Abbreviations: EGCG epigallocatechin-3-gallate, GTP green tea polyphenols, TNBC triple negative breast cancer, Pro-EGCG(1) peracetate-protecting groups to the reactive hydroxyls of (−)-EGCG, Pro-F2 prodrugs of fluoro-substituted EGCG analog-42, Pro-F4 prodrugs of fluoro- substituted EGCG analog-4, s.c. subcutaneously

Limitations of the use of EGCG into clinical practice and future perspectives

The aforementioned results strongly indicate that EGCG can restrain the growth and the proliferation of TNBC by acting on different molecular pathways. Thus, EGCG might be viewed as an alternative treatment for TNBC patients. Notwithstanding these encouraging pre-clinical outcomes, no clinical trials have been conducted, until now, on TNBC patients.
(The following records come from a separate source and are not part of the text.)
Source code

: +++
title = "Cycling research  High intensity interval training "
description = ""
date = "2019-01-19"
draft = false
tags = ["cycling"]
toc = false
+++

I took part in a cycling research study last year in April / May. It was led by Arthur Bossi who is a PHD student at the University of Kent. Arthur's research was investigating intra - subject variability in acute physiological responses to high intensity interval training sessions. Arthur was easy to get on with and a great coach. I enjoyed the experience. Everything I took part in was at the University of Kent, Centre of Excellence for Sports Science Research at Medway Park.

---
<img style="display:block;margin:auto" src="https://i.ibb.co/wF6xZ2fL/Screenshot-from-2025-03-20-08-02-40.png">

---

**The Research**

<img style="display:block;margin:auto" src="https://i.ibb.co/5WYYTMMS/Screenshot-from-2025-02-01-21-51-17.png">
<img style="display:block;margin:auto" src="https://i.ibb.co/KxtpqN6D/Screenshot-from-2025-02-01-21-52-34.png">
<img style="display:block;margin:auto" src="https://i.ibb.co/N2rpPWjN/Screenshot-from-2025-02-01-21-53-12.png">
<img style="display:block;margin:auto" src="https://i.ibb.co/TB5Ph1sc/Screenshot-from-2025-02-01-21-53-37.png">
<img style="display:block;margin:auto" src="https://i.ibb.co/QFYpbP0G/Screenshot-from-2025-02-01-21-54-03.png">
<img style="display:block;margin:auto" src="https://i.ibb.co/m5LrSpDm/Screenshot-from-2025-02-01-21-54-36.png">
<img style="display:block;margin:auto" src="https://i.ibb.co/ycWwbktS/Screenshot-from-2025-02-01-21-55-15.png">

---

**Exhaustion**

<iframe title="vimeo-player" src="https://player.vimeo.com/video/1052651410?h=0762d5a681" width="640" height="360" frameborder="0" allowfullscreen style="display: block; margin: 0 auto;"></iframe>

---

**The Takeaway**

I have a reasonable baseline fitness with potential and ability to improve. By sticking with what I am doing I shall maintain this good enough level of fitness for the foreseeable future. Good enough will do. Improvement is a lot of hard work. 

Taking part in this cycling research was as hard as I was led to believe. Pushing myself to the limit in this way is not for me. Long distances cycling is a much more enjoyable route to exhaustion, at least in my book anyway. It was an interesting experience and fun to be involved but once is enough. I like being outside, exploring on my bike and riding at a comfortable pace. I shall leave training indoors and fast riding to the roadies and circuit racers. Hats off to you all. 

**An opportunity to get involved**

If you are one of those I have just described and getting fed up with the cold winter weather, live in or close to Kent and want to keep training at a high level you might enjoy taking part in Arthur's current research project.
Lamentably, the data obtained from in vivo and human epidemiological studies on other types of breast cancer, are inconsistent and in some cases contradictory [30]. Moreover, EGCG possesses poor bioavailability and poor stability and these highlights change between in vitro and in vivo conditions [31, 32], thus representing a limitation for EGCG’s use in human populations. To conquer this issue, new strategies based on the use of nanoparticles (NPs) or micro-particles in which EGCG is encapsulated, have been effectively built to improve EGCG’s stability and bioavailability [33-39].

Further investigations will be important not only to improve EGCG oral bioavailability, yet additionally to stabilize this compound in the stomach related tract. Overall, EGCG could be firmly viewed as a powerful inhibitor of TNBC progression.